4
votes

A few weeks ago I started using Core Data for the first time in a non-trivial application. One of the things that surprised and confused me was how error handling works. To give an example, one of the first things I tried was setting my data file as "locked" in Finder, to order to make sure I was properly handling the NSError object returned by reference when I set the file URL. To my surprise, instead of returning nil and setting the NSError, the persistent store coordinator raised an uncaught exception from the underlying NSData!

At the same time, it seems like error handling is a bit unnecessary sometimes in Core Data. For instance, I don't see any obvious reason why a fetch request would need error handling beyond programmer mistakes (which, incidentally, also raise an exception in my experience). In these cases, I've been passing NULL for the NSError reference pointer.

Between try / catch blocks and NSError I could spend a lot of time writing code to appease Core Data, but I want to be practical about it so I'm not spending time on error code that will never run. With that in mind, how do you approach error handling in your applications? What errors have you seen in the real world that you should make sure to account for?

1

1 Answers

2
votes

The error handling direction that Apple has been taking since 1.4 has been NSError for errors that the application should know about (like the one you stated above) and exceptions for programming errors (that should never get past QA).

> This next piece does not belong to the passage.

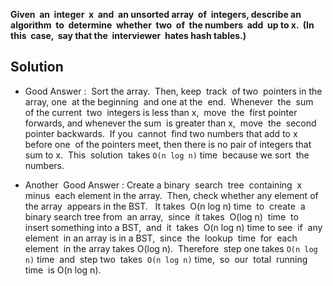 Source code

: **Given  an  integer  x  and  an unsorted array  of  integers, describe an  algorithm  to  determine  whether  two  of  the numbers  add  up to x.  (In this  case,  say that the  interviewer  hates hash tables.)**

## Solution

- Good Answer :  Sort the array.  Then, keep  track  of two  pointers in the array, one  at the beginning  and one at the  end.  Whenever  the  sum  of the current  two  integers is less than x,  move  the  first pointer forwards, and whenever the sum  is greater than x,  move  the  second pointer backwards.  If you  cannot  find two numbers that add to x before one  of the pointers meet, then there is no pair of integers that  sum to x.  This  solution  takes `O(n log n)` time  because we sort  the numbers.

- Another  Good Answer : Create a binary  search  tree  containing  x minus  each element in the array.  Then, check whether any element of the array  appears in the BST.   It takes  O(n log n) time  to  create  a binary search tree from  an array,  since  it takes  O(log n)  time  to  insert something into a BST,  and  it  takes  O(n log n) time to see  if  any element  in an array is in a BST,  since  the  lookup  time  for  each  element  in the array takes O(log n).  Therefore  step one takes `O(n log n)` time  and  step two  takes  `O(n log n)` time,  so  our  total  running time  is O(n log n).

In general, you should program with these guidelines in mind. When you find an issue like this, you can program a handler for now based on the actual results you are finding, but you should also post a bug report to Apple right away since this pattern is contrary to the one they're adopting.

You can post the bug report to http://bugreport.apple.com/. You will need an ADC account but you can post bug reports with the free account. I've found them to be extremely responsive to bugs in the development toolkit and issues like this, where the framework behaves contradictory to their stated design patterns.